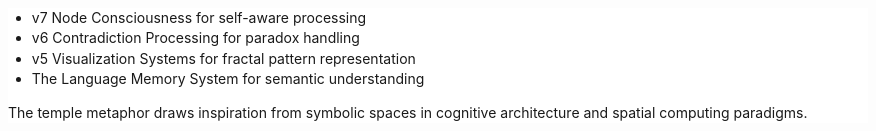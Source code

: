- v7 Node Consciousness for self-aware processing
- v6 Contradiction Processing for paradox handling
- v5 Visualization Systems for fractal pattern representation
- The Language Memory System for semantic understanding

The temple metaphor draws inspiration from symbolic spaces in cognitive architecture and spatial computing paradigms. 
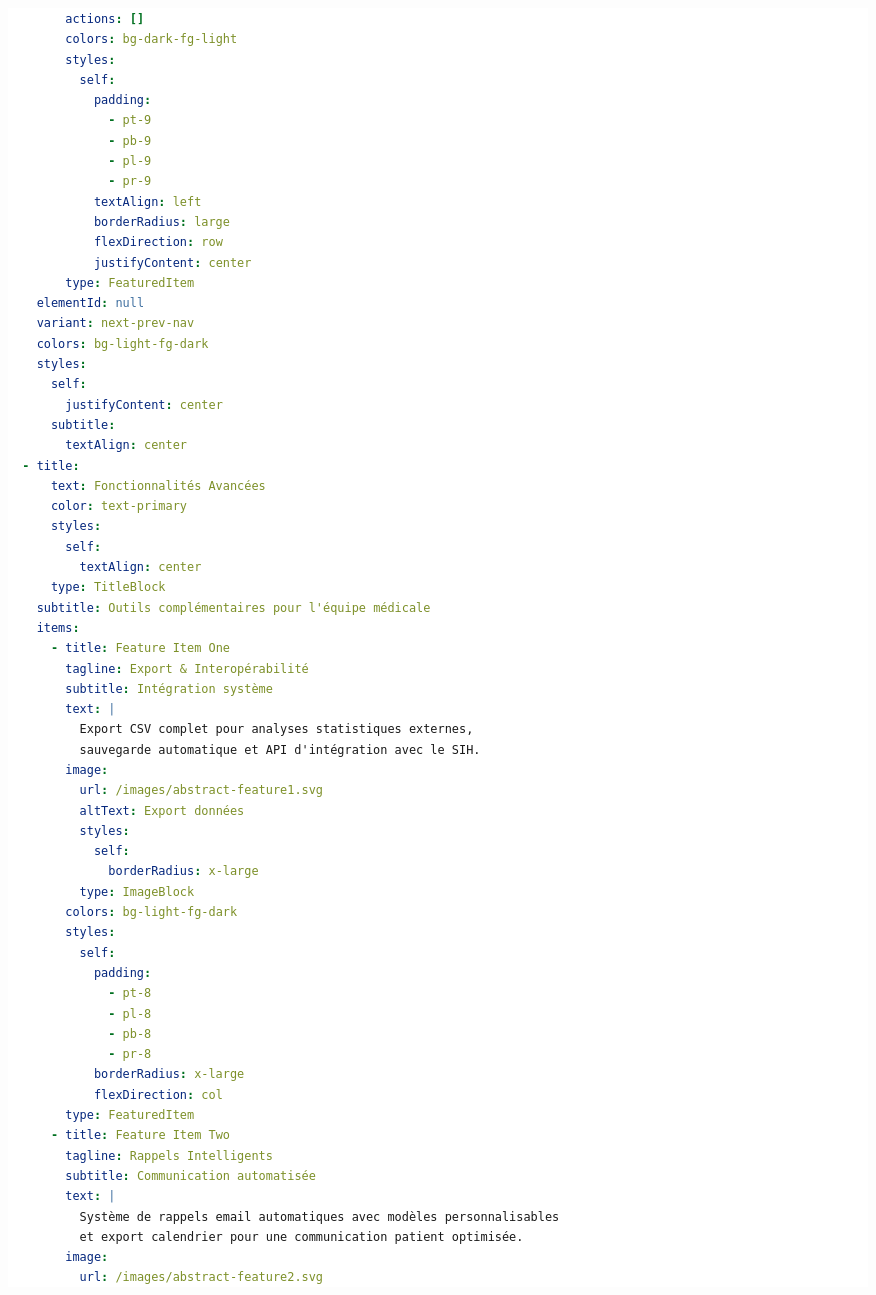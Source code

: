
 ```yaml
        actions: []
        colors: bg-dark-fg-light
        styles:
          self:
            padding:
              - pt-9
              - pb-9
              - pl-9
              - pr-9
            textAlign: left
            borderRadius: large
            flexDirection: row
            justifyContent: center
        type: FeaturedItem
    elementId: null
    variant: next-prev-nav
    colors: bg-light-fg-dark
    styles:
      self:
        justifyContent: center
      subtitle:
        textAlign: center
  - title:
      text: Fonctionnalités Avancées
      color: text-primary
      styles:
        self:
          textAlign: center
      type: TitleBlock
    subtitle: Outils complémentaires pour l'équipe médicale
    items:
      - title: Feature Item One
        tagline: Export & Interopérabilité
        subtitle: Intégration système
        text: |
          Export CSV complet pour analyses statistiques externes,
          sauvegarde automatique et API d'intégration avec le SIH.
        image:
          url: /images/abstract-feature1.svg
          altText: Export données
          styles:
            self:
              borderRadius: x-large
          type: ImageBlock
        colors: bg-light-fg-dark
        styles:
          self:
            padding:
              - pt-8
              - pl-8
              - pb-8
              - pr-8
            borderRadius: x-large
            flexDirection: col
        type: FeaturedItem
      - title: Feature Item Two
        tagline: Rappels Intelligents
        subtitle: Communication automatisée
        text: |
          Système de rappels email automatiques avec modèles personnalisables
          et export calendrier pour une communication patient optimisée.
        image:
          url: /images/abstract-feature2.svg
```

EXERCISE>
Count, in the listing, each line that holds the string "large", then give the count and nothing else.

SOLUTION FOR THIS PROBLEM>
3